<?php require_once('db.php'); ini_set('display_errors', 1); ini_set('error_reporting', E_ALL); $link = mysqli_connect($db_host, $db_user, $db_pass, $db_name); if (!$link) { die('<p style="color:red">'.mysqli_connect_errno().' - '.mysqli_connect_error().'</p>'); } $rank1 = $_POST['rank1']; $rank2 = $_POST['rank2']; $cena = $_POST['paymentamount']; $steam = $_POST['steam']; $skype = $_POST['skype']; $nomerz = rand(10000, 99999); $query = mysqli_query($link, "INSERT INTO order_boost (rank1,rank2,cena,steam,skype,nomerz) VALUES ($rank1, $rank2, $cena, $steam, $skype, $nomerz)"); if ($query) { echo "Запрос успешно выполнен!"; } else { echo "Ошибка"; } mysqli_close($link); ?>

But the request is not executed, "error" is displayed

  • If you speak Russian, then you have written: IF rank1 EXISTS, THEN CREATE A VARIABLE $ rank1 But there is no other way. That is, in cases where rank1 does not exist, the $ rank1 variable will not exist. But while in the sql expression you are trying to use the $ rank1 variable in any situation, even if it is not declared - dakiesse
  • as a solution, declare variables up to if; $ rank1 = $ rank2 = $ cena = $ stream = $ skype = ''; - dakiesse

2 answers 2

The first variant of the cause of the problem — the empty value of the passed parameter — has already been considered.

The second option is that the values ​​for the fields of the string type are not quoted.
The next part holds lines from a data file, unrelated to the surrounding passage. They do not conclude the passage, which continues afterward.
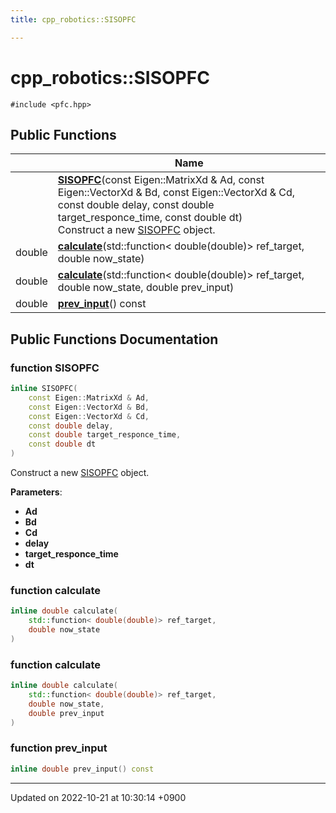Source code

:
 ```yaml
---
title: cpp_robotics::SISOPFC

---
```


# cpp_robotics::SISOPFC






`#include <pfc.hpp>`

## Public Functions

|                | Name           |
| -------------- | -------------- |
| | **[SISOPFC](/cpp_robotics/doxybook/Classes/classcpp__robotics_1_1SISOPFC/#function-sisopfc)**(const Eigen::MatrixXd & Ad, const Eigen::VectorXd & Bd, const Eigen::VectorXd & Cd, const double delay, const double target_responce_time, const double dt)<br>Construct a new [SISOPFC](/cpp_robotics/doxybook/Classes/classcpp__robotics_1_1SISOPFC/) object.  |
| double | **[calculate](/cpp_robotics/doxybook/Classes/classcpp__robotics_1_1SISOPFC/#function-calculate)**(std::function< double(double)> ref_target, double now_state) |
| double | **[calculate](/cpp_robotics/doxybook/Classes/classcpp__robotics_1_1SISOPFC/#function-calculate)**(std::function< double(double)> ref_target, double now_state, double prev_input) |
| double | **[prev_input](/cpp_robotics/doxybook/Classes/classcpp__robotics_1_1SISOPFC/#function-prev-input)**() const |

## Public Functions Documentation

### function SISOPFC

```cpp
inline SISOPFC(
    const Eigen::MatrixXd & Ad,
    const Eigen::VectorXd & Bd,
    const Eigen::VectorXd & Cd,
    const double delay,
    const double target_responce_time,
    const double dt
)
```

Construct a new [SISOPFC](/cpp_robotics/doxybook/Classes/classcpp__robotics_1_1SISOPFC/) object. 

**Parameters**: 

  * **Ad** 
  * **Bd** 
  * **Cd** 
  * **delay** 
  * **target_responce_time** 
  * **dt** 


### function calculate

```cpp
inline double calculate(
    std::function< double(double)> ref_target,
    double now_state
)
```


### function calculate

```cpp
inline double calculate(
    std::function< double(double)> ref_target,
    double now_state,
    double prev_input
)
```


### function prev_input

```cpp
inline double prev_input() const
```


-------------------------------

Updated on 2022-10-21 at 10:30:14 +0900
Try the code in this form:

 $strSQL = "INSERT INTO order_boost (rank1,rank2,cena,steam,skype,nomerz) VALUES ($rank1, $rank2, $cena, $steam, $skype, $nomerz)"; $query = mysqli_query($link, @strSQL);

and see what kind of query text is formed in the variable. Try it from the console and see what the server says. In the end, instead of the abstract

 echo "Ошибка";

output what the server returned.

  • Error1064: You have an error in your SQL syntax; If you’re the right line , you ’ll find out what you want to use. ” - Satont Worldwide
  • Well, I could correct my typo and write $ strSQL instead of @strSQL in the second statement. - Akina
  • Now the script is not executed: Failed to load resource: the server responded with a status of 500 (Internal Server Error) - Satont Worldwide
  • Well, what kind of query text is formed in a variable - will you show it? UPD: and at the same time what the server returned - in the sense of the MySQL server. - Akina

A POST with a value of $ rank probably comes empty, but the variables in the database do not matter. So it turns out that an empty POST has come - it means that we are not declaring variables, and accordingly there is an error from here. Make a condition if POST came empty $ rank = ""; , well, or do not enter into the database at all, as you like, the main thing is to declare these variables in any case.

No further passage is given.